In qualche caso, quando la diagnosi della malattia è estremamente precoce ed in particolare ciò è più comune nella forma miopica. Nelle forme miopiche, quando accade, il recupero visivo si manifesta, in genere dopo il primo o il secondo trattamento. Nella forma senile il recupero visivo è più raro.

7. Come agiscono i farmaci antiangiogenici?
I farmaci antiangiogenici agiscono inibendo l’attività di un fattore di crescita (VEGF) che rappresenta lo stimolo più importante alla crescita neovascolare.

8. Cos’è il ranibizumab (Lucentis®)?
Il Lucentis® è un farmaco costituito da un frammento di anticorpo umano che lega il VEGF. Agisce inibendo la formazione di neovasi, tipici della forma neovascolare dell’AMD.

9. La terapia con ranibizumab (Lucentis®) è efficace? Come sono i risultati?
Ranibizumab ha dimostrato essere efficace nel mantenere la visione nel 95% dei trattati e di addirittura migliorare di 3 o più linee l’acuità visiva in circa il 34-40%.

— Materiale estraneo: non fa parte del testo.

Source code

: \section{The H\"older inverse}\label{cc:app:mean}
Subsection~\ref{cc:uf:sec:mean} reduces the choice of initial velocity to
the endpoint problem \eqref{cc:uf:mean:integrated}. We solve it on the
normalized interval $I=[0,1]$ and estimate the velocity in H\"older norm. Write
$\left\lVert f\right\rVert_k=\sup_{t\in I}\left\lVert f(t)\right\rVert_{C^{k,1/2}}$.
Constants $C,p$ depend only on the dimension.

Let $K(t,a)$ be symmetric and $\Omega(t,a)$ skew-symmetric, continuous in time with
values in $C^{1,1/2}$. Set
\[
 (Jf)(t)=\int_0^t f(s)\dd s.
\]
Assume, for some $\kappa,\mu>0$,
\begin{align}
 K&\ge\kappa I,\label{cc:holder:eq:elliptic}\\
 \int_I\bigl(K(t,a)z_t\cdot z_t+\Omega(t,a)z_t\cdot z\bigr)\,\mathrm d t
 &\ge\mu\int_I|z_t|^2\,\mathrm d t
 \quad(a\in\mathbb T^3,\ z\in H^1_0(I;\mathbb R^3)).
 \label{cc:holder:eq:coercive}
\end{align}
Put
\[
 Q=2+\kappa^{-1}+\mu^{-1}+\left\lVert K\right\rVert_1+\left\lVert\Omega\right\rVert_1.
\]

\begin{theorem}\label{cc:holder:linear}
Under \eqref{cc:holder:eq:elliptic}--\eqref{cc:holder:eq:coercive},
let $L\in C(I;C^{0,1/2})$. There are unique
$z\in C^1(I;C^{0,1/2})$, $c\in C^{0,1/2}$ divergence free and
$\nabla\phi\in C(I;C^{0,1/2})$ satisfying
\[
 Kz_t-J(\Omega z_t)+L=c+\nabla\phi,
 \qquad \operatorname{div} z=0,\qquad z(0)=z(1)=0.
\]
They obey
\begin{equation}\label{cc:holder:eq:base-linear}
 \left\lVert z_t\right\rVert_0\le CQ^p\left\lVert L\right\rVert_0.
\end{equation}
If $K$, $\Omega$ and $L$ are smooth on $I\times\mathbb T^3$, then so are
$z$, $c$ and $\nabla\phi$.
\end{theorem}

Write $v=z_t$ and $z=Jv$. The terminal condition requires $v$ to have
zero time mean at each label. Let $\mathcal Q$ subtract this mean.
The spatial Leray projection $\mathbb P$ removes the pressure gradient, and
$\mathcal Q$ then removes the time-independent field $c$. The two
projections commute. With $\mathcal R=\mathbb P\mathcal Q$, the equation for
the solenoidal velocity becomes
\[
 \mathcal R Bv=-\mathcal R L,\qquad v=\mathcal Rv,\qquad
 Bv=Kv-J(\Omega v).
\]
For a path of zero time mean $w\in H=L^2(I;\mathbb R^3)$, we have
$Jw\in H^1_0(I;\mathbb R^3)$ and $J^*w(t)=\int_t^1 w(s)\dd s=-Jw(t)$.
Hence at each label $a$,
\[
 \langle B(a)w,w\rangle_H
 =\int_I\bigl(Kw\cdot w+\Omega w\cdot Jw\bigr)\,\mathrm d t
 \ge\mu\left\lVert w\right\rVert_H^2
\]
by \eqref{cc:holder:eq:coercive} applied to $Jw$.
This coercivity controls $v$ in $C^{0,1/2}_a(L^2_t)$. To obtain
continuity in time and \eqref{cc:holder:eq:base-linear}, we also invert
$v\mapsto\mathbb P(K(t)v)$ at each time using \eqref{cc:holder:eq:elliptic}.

10. Com’è somministrato il ranibizumab (Lucentis®)?
Il Lucentis® è somministrato sottoforma di iniezione intraoculare. Solitamente si inietta una volta al mese ma degli studi sono in atto per cercare di estendere il periodo tra le somministrazioni a seconda della risposta del paziente. Dapprima il suo oculista le sterilizzerà l’occhio da iniettare, poi sentirà una breve pressione ed una piccola puntura. A questo punto il farmaco verrà iniettato all’interno dell’occhio . Generalmente le iniezioni intravitreali sono ben tollerate.

11. Cosa devo evitare quando sono in trattamento con ranibizumab (Lucentis®)?
Non ci sono limitazioni di cibi, bevande o attività, a meno che il suo oculista non le abbia detto altrimenti.

12. Quali sono i possibili effetti collaterali da ranibizumab (Lucentis®)?
Gli effetti indesiderati più comuni sono problemi lievi all’occhio dovuti all’iniezione stessa più che al farmaco. Per questo è importante che l’iniezione sia effettuata in un ambiente asettico e controllato. Gli effetti collaterali gravi, che possono essere associati a perdita visiva, hanno invece un’incidenza bassa.

13. Cos’è il bevacizumab (Avastin®)?
Il bevacizumab è un anticorpo monoclonale murino umanizzato diretto contro il VEGF-A umano. Presenta analogie con il ranibizumab, sebbene sia il processo di produzione che il peso molecolare differiscano. È stato approvato dell’FDA per il trattamento del cancro del colon metastatico nel 2004, il suo utilizzo intravitreale nell’AMD è quindi off-label. Al momento i risultati disponibili sull’efficacia del farmaco si basano su osservazioni anedottiche e su dati preliminari di studi dalla limitata numerosità. In generale, i risultati sembrano essere positivi.